This project involves building a nearest-neighbor classifier to predict whether online shopping customers will complete a purchase based on their browsing behavior. The classifier uses a dataset of around 12,000 user sessions, analyzing features like pages visited, session duration, bounce rates, and more.
- Data Preprocessing: Load and process data from a CSV file.
- Model Training: Train a k-nearest-neighbor classifier using
scikit-learn
. - Evaluation Metrics: Calculate sensitivity (true positive rate) and specificity (true negative rate).
-
Setup:
pip install scikit-learn
-
Run the Program:
python shopping.py shopping.csv
load_data(filename)
: Load and preprocess data from CSV.train_model(evidence, labels)
: Train the k-nearest-neighbor model.evaluate(labels, predictions)
: Calculate sensitivity and specificity.
- Correct: Number of correct predictions.
- Incorrect: Number of incorrect predictions.
- True Positive Rate: Proportion of actual positives correctly identified.
- True Negative Rate: Proportion of actual negatives correctly identified.
Run the program:
python shopping.py shopping.csv
After running the program, the output will include:
Correct: 4078
Incorrect: 854
True Positive Rate: 40.61%
True Negative Rate: 90.24%
- Correct Predictions (4078): The number of user sessions where the model accurately predicted whether a purchase was completed.

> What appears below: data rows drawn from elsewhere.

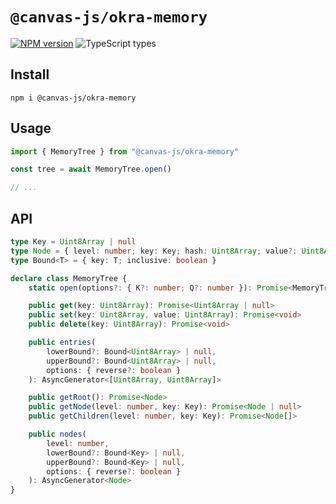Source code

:# `@canvas-js/okra-memory`

[![NPM version](https://img.shields.io/npm/v/@canvas-js/okra-memory)](https://www.npmjs.com/package/@canvas-js/okra-memory) ![TypeScript types](https://img.shields.io/npm/types/@canvas-js/okra-memory)

## Install

```
npm i @canvas-js/okra-memory
```

## Usage

```ts
import { MemoryTree } from "@canvas-js/okra-memory"

const tree = await MemoryTree.open()

// ...
```

## API

```ts
type Key = Uint8Array | null
type Node = { level: number; key: Key; hash: Uint8Array; value?: Uint8Array }
type Bound<T> = { key: T; inclusive: boolean }

declare class MemoryTree {
	static open(options?: { K?: number; Q?: number }): Promise<MemoryTree>

	public get(key: Uint8Array): Promise<Uint8Array | null>
	public set(key: Uint8Array, value: Uint8Array): Promise<void>
	public delete(key: Uint8Array): Promise<void>

	public entries(
		lowerBound?: Bound<Uint8Array> | null,
		upperBound?: Bound<Uint8Array> | null,
		options: { reverse?: boolean }
	): AsyncGenerator<[Uint8Array, Uint8Array]>

	public getRoot(): Promise<Node>
	public getNode(level: number, key: Key): Promise<Node | null>
	public getChildren(level: number, key: Key): Promise<Node[]>

	public nodes(
		level: number,
		lowerBound?: Bound<Key> | null,
		upperBound?: Bound<Key> | null,
		options: { reverse?: boolean }
	): AsyncGenerator<Node>
}
```
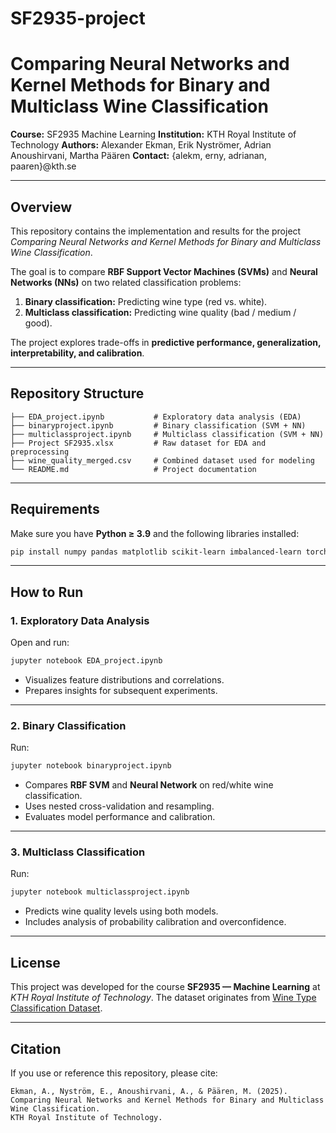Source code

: # SF2935-project

# Comparing Neural Networks and Kernel Methods for Binary and Multiclass Wine Classification

**Course:** SF2935 Machine Learning
**Institution:** KTH Royal Institute of Technology
**Authors:** Alexander Ekman, Erik Nyströmer, Adrian Anoushirvani, Martha Päären
**Contact:** {alekm, erny, adrianan, paaren}@kth.se

---

## Overview

This repository contains the implementation and results for the project *Comparing Neural Networks and Kernel Methods for Binary and Multiclass Wine Classification*.

The goal is to compare **RBF Support Vector Machines (SVMs)** and **Neural Networks (NNs)** on two related classification problems:

1. **Binary classification:** Predicting wine type (red vs. white).
2. **Multiclass classification:** Predicting wine quality (bad / medium / good).

The project explores trade-offs in **predictive performance, generalization, interpretability, and calibration**.

---

## Repository Structure

```
├── EDA_project.ipynb           # Exploratory data analysis (EDA)
├── binaryproject.ipynb         # Binary classification (SVM + NN)
├── multiclassproject.ipynb     # Multiclass classification (SVM + NN)
├── Project SF2935.xlsx         # Raw dataset for EDA and preprocessing
├── wine_quality_merged.csv     # Combined dataset used for modeling
└── README.md                   # Project documentation
```

---

## Requirements

Make sure you have **Python ≥ 3.9** and the following libraries installed:

```bash
pip install numpy pandas matplotlib scikit-learn imbalanced-learn torch
```

---

## How to Run

### 1. Exploratory Data Analysis

Open and run:

```bash
jupyter notebook EDA_project.ipynb
```

* Visualizes feature distributions and correlations.
* Prepares insights for subsequent experiments.

---

### 2. Binary Classification

Run:

```bash
jupyter notebook binaryproject.ipynb
```

* Compares **RBF SVM** and **Neural Network** on red/white wine classification.
* Uses nested cross-validation and resampling. 
* Evaluates model performance and calibration.

---

### 3. Multiclass Classification

Run:

```bash
jupyter notebook multiclassproject.ipynb
```

* Predicts wine quality levels using both models.
* Includes analysis of probability calibration and overconfidence.

---


## License

This project was developed for the course **SF2935 — Machine Learning** at
*KTH Royal Institute of Technology*.
The dataset originates from [Wine Type Classification Dataset](https://www.kaggle.com/datasets/ehsanesmaeili/red-and-white-wine-quality-merged).

---

## Citation

If you use or reference this repository, please cite:

```
Ekman, A., Nyström, E., Anoushirvani, A., & Päären, M. (2025).
Comparing Neural Networks and Kernel Methods for Binary and Multiclass Wine Classification.
KTH Royal Institute of Technology.
```

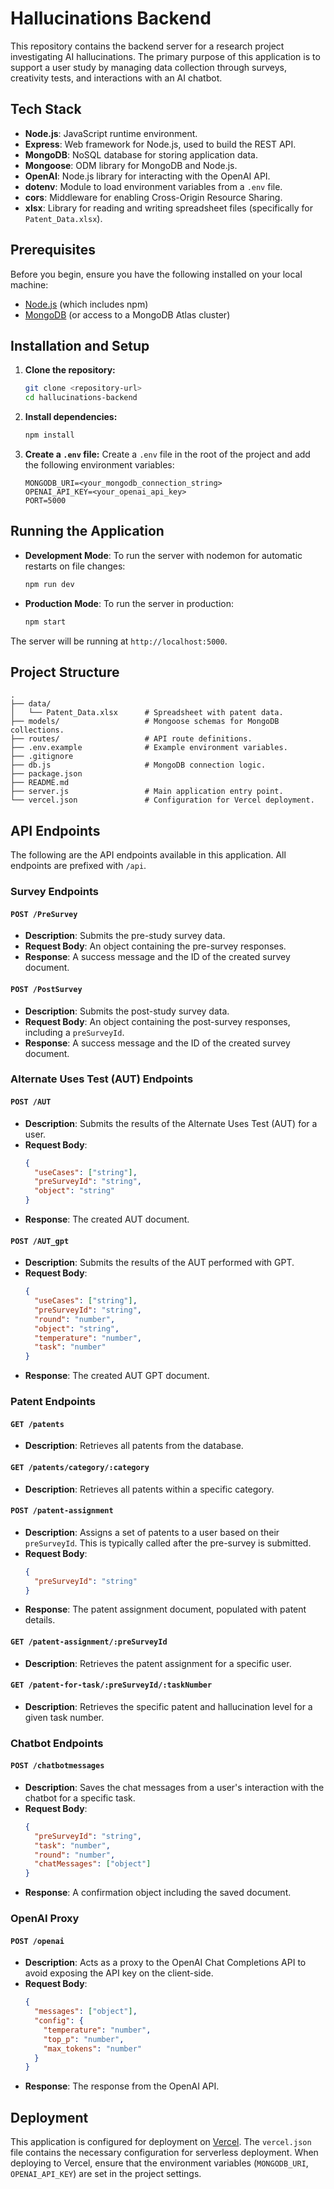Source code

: # Hallucinations Backend

This repository contains the backend server for a research project investigating AI hallucinations. The primary purpose of this application is to support a user study by managing data collection through surveys, creativity tests, and interactions with an AI chatbot.

## Tech Stack

- **Node.js**: JavaScript runtime environment.
- **Express**: Web framework for Node.js, used to build the REST API.
- **MongoDB**: NoSQL database for storing application data.
- **Mongoose**: ODM library for MongoDB and Node.js.
- **OpenAI**: Node.js library for interacting with the OpenAI API.
- **dotenv**: Module to load environment variables from a `.env` file.
- **cors**: Middleware for enabling Cross-Origin Resource Sharing.
- **xlsx**: Library for reading and writing spreadsheet files (specifically for `Patent_Data.xlsx`).

## Prerequisites

Before you begin, ensure you have the following installed on your local machine:

- [Node.js](https://nodejs.org/en/) (which includes npm)
- [MongoDB](https://www.mongodb.com/try/download/community) (or access to a MongoDB Atlas cluster)

## Installation and Setup

1.  **Clone the repository:**
    ```bash
    git clone <repository-url>
    cd hallucinations-backend
    ```

2.  **Install dependencies:**
    ```bash
    npm install
    ```

3.  **Create a `.env` file:**
    Create a `.env` file in the root of the project and add the following environment variables:

    ```
    MONGODB_URI=<your_mongodb_connection_string>
    OPENAI_API_KEY=<your_openai_api_key>
    PORT=5000
    ```

## Running the Application

-   **Development Mode**: To run the server with nodemon for automatic restarts on file changes:
    ```bash
    npm run dev
    ```

-   **Production Mode**: To run the server in production:
    ```bash
    npm start
    ```

The server will be running at `http://localhost:5000`.

## Project Structure

```
.
├── data/
│   └── Patent_Data.xlsx      # Spreadsheet with patent data.
├── models/                   # Mongoose schemas for MongoDB collections.
├── routes/                   # API route definitions.
├── .env.example              # Example environment variables.
├── .gitignore
├── db.js                     # MongoDB connection logic.
├── package.json
├── README.md
├── server.js                 # Main application entry point.
└── vercel.json               # Configuration for Vercel deployment.
```

## API Endpoints

The following are the API endpoints available in this application. All endpoints are prefixed with `/api`.

### Survey Endpoints

#### `POST /PreSurvey`
-   **Description**: Submits the pre-study survey data.
-   **Request Body**: An object containing the pre-survey responses.
-   **Response**: A success message and the ID of the created survey document.

#### `POST /PostSurvey`
-   **Description**: Submits the post-study survey data.
-   **Request Body**: An object containing the post-survey responses, including a `preSurveyId`.
-   **Response**: A success message and the ID of the created survey document.

### Alternate Uses Test (AUT) Endpoints

#### `POST /AUT`
-   **Description**: Submits the results of the Alternate Uses Test (AUT) for a user.
-   **Request Body**:
    ```json
    {
      "useCases": ["string"],
      "preSurveyId": "string",
      "object": "string"
    }
    ```
-   **Response**: The created AUT document.

#### `POST /AUT_gpt`
-   **Description**: Submits the results of the AUT performed with GPT.
-   **Request Body**:
    ```json
    {
      "useCases": ["string"],
      "preSurveyId": "string",
      "round": "number",
      "object": "string",
      "temperature": "number",
      "task": "number"
    }
    ```
-   **Response**: The created AUT GPT document.

### Patent Endpoints

#### `GET /patents`
-   **Description**: Retrieves all patents from the database.

#### `GET /patents/category/:category`
-   **Description**: Retrieves all patents within a specific category.

#### `POST /patent-assignment`
-   **Description**: Assigns a set of patents to a user based on their `preSurveyId`. This is typically called after the pre-survey is submitted.
-   **Request Body**:
    ```json
    {
      "preSurveyId": "string"
    }
    ```
-   **Response**: The patent assignment document, populated with patent details.

#### `GET /patent-assignment/:preSurveyId`
-   **Description**: Retrieves the patent assignment for a specific user.

#### `GET /patent-for-task/:preSurveyId/:taskNumber`
-   **Description**: Retrieves the specific patent and hallucination level for a given task number.

### Chatbot Endpoints

#### `POST /chatbotmessages`
-   **Description**: Saves the chat messages from a user's interaction with the chatbot for a specific task.
-   **Request Body**:
    ```json
    {
      "preSurveyId": "string",
      "task": "number",
      "round": "number",
      "chatMessages": ["object"]
    }
    ```
-   **Response**: A confirmation object including the saved document.

### OpenAI Proxy

#### `POST /openai`
-   **Description**: Acts as a proxy to the OpenAI Chat Completions API to avoid exposing the API key on the client-side.
-   **Request Body**:
    ```json
    {
      "messages": ["object"],
      "config": {
        "temperature": "number",
        "top_p": "number",
        "max_tokens": "number"
      }
    }
    ```
-   **Response**: The response from the OpenAI API.

## Deployment

This application is configured for deployment on [Vercel](https://vercel.com/). The `vercel.json` file contains the necessary configuration for serverless deployment. When deploying to Vercel, ensure that the environment variables (`MONGODB_URI`, `OPENAI_API_KEY`) are set in the project settings.

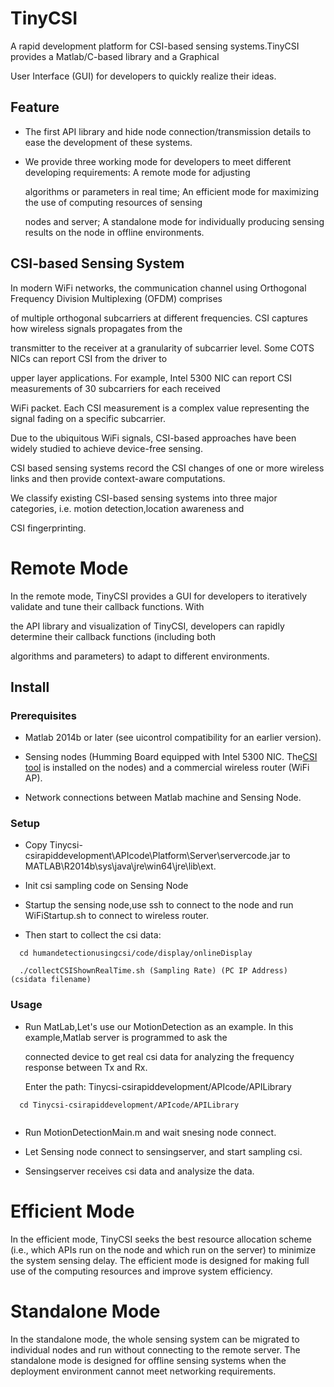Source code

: # TinyCSI
A rapid development platform for CSI-based sensing systems.TinyCSI provides a Matlab/C-based library and a Graphical

User Interface (GUI) for developers to quickly realize their ideas.

## Feature

* The first API library and hide node connection/transmission details to ease the development of these systems.
 
* We provide three working mode for developers to meet different developing requirements: A remote mode for adjusting

  algorithms or parameters in real time; An efficient mode for maximizing the use of computing resources of sensing
  
  nodes and server; A standalone mode for individually producing sensing results on the node in offline environments.
  

## CSI-based Sensing System


In modern WiFi networks, the communication channel using Orthogonal Frequency Division Multiplexing (OFDM) comprises 

of multiple orthogonal subcarriers at different frequencies. CSI captures how wireless signals propagates from the

transmitter to the receiver at a granularity of subcarrier level. Some COTS NICs can report CSI from the driver to 

upper layer applications. For example, Intel 5300 NIC can report CSI measurements of 30 subcarriers for each received
 
WiFi packet. Each CSI measurement is a complex value representing the signal fading on a specific subcarrier.

Due to the ubiquitous WiFi signals, CSI-based approaches have been widely studied to achieve device-free sensing.

CSI based sensing systems record the CSI changes of one or more wireless links and then provide context-aware computations.

We classify existing CSI-based sensing systems into three major categories, i.e. motion detection,location awareness and 

CSI fingerprinting.


# Remote Mode
In the remote mode, TinyCSI provides a GUI for developers to iteratively validate and tune their callback functions. With

the API library and visualization of TinyCSI, developers can rapidly determine their callback functions (including both

algorithms and parameters) to adapt to different environments.


## Install

### Prerequisites

* Matlab 2014b or later (see uicontrol compatibility for an earlier version).

* Sensing nodes (Humming Board equipped with Intel 5300 NIC. The[CSI tool](http://dhalperi.github.io/linux-80211n-csitool/index.html) is installed on the nodes) and a commercial wireless router (WiFi AP). 

* Network connections between  Matlab machine and Sensing Node.

### Setup
* Copy Tinycsi-csirapiddevelopment\APIcode\Platform\Server\servercode.jar to MATLAB\R2014b\sys\java\jre\win64\jre\lib\ext.

* Init csi sampling code on Sensing Node 


* Startup the sensing node,use ssh to connect to the node and run WiFiStartup.sh to connect to wireless router.

* Then start to collect the csi data:
```
  cd humandetectionusingcsi/code/display/onlineDisplay
  
  ./collectCSIShownRealTime.sh (Sampling Rate) (PC IP Address) (csidata filename)
```
 


### Usage
* Run MatLab,Let's use our MotionDetection as an example. In this example,Matlab server is programmed to ask the 

  connected  device to get real csi data for analyzing the frequency response between Tx and Rx.
  
  Enter the path: Tinycsi-csirapiddevelopment/APIcode/APILibrary

```
  cd Tinycsi-csirapiddevelopment/APIcode/APILibrary
  
```

* Run MotionDetectionMain.m and wait snesing node connect.

* Let Sensing node connect to sensingserver, and start sampling csi.

* Sensingserver receives csi data and analysize the data.


# Efficient Mode
In the efficient mode, TinyCSI seeks the best resource allocation scheme (i.e., which APIs run on the node and which run on the server) to minimize the system sensing delay. The efficient mode is designed for making full use of the computing resources and improve system efficiency.

# Standalone Mode
In the standalone mode, the whole sensing system can be migrated to individual nodes and run without connecting to the remote server. The standalone mode is designed for offline sensing systems when the deployment environment cannot meet networking requirements.
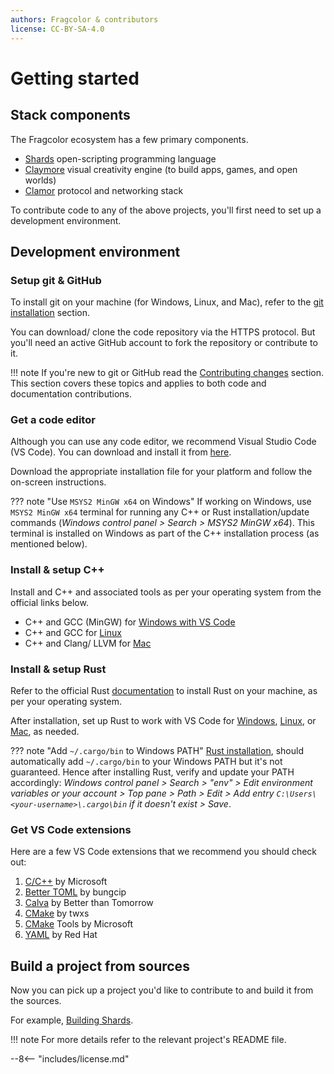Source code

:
 ```yaml
---
authors: Fragcolor & contributors
license: CC-BY-SA-4.0
---
```


# Getting started

## Stack components

The Fragcolor ecosystem has a few primary components.

- [Shards](https://github.com/fragcolor-xyz/shards) open-scripting programming language
- [Claymore](https://github.com/fragcolor-xyz/claymore) visual creativity engine (to build apps, games, and open worlds)
- [Clamor](https://github.com/fragcolor-xyz/clamor) protocol and networking stack

To contribute code to any of the above projects, you'll first need to set up a development environment.

## Development environment

### Setup git & GitHub
To install git on your machine (for Windows, Linux, and Mac), refer to the [git installation](../../docs/getting-started/#git) section.

You can download/ clone the code repository via the HTTPS protocol. But you'll need an active GitHub account to fork the repository or contribute to it.

!!! note
    If you're new to git or GitHub read the [Contributing changes](../../docs/contributing-changes/) section. This section covers these topics and applies to both code and documentation contributions.

### Get a code editor
Although you can use any code editor, we recommend Visual Studio Code (VS Code). You can download and install it from [here](https://code.visualstudio.com/download).

Download the appropriate installation file for your platform and follow the on-screen instructions.

??? note "Use `MSYS2 MinGW x64` on Windows"
    If working on Windows, use `MSYS2 MinGW x64` terminal for running any C++ or Rust installation/update commands (*Windows control panel > Search > MSYS2 MinGW x64*). This terminal is installed on Windows as part of the C++ installation process (as mentioned below).

### Install & setup C++

Install and C++ and associated tools as per your operating system from the official links below.

- C++ and GCC (MinGW) for [Windows with VS Code](https://code.visualstudio.com/docs/cpp/config-mingw)
- C++ and GCC for [Linux](https://code.visualstudio.com/docs/cpp/config-linux)
- C++ and Clang/ LLVM for [Mac](https://code.visualstudio.com/docs/cpp/config-clang-mac)

### Install & setup Rust

Refer to the official Rust [documentation](https://www.rust-lang.org/tools/install) to install Rust on your machine, as per your operating system.

After installation, set up Rust to work with VS Code for [Windows](https://docs.microsoft.com/en-us/windows/dev-environment/rust/setup#install-rust), [Linux](https://www.nayab.xyz/rust/rust-010-setting-up-rust-vscode-linux), or [Mac](https://levelup.gitconnected.com/rust-with-visual-studio-code-46404befed8), as needed.

??? note "Add `~/.cargo/bin` to Windows PATH"
    [Rust installation](https://www.rust-lang.org/tools/install), should automatically add `~/.cargo/bin` to your Windows PATH but it's not guaranteed. Hence after installing Rust, verify and update your PATH accordingly: *Windows control panel > Search > "env" > Edit environment variables or your account > Top pane > Path > Edit > Add entry `C:\Users\<your-username>\.cargo\bin` if it doesn't exist > Save*.

### Get VS Code extensions

Here are a few VS Code extensions that we recommend you should check out:

1. [C/C++](https://marketplace.visualstudio.com/items?itemName=ms-vscode.cpptools) by Microsoft
2. [Better TOML](https://marketplace.visualstudio.com/items?itemName=bungcip.better-toml) by bungcip
3. [Calva](https://marketplace.visualstudio.com/items?itemName=betterthantomorrow.calva) by Better than Tomorrow
4. [CMake](https://marketplace.visualstudio.com/items?itemName=twxs.cmake) by twxs
5. [CMake](https://marketplace.visualstudio.com/items?itemName=ms-vscode.cmake-tools) Tools by Microsoft
6. [YAML](https://marketplace.visualstudio.com/items?itemName=redhat.vscode-yaml) by Red Hat

## Build a project from sources

Now you can pick up a project you'd like to contribute to and build it from the sources.

For example, [Building Shards](../building-shards/).

!!! note
    For more details refer to the relevant project's README file.


--8<-- "includes/license.md"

- Incorrect Predictions (854): The number of user sessions where the model's prediction was incorrect.
- True Positive Rate (Sensitivity) (40.61%): This metric indicates that 40.61% of the actual purchases were correctly identified by the model. It reflects the model's ability to identify users who will make a purchase.
- True Negative Rate (Specificity) (90.24%): This metric indicates that 90.24% of the non-purchases were correctly identified by the model. It reflects the model's ability to identify users who will not make a purchase.
These metrics help in understanding the performance of the classifier in distinguishing between customers who are likely to complete a purchase and those who are not. The higher the sensitivity and specificity, the better the model is at making accurate predictions.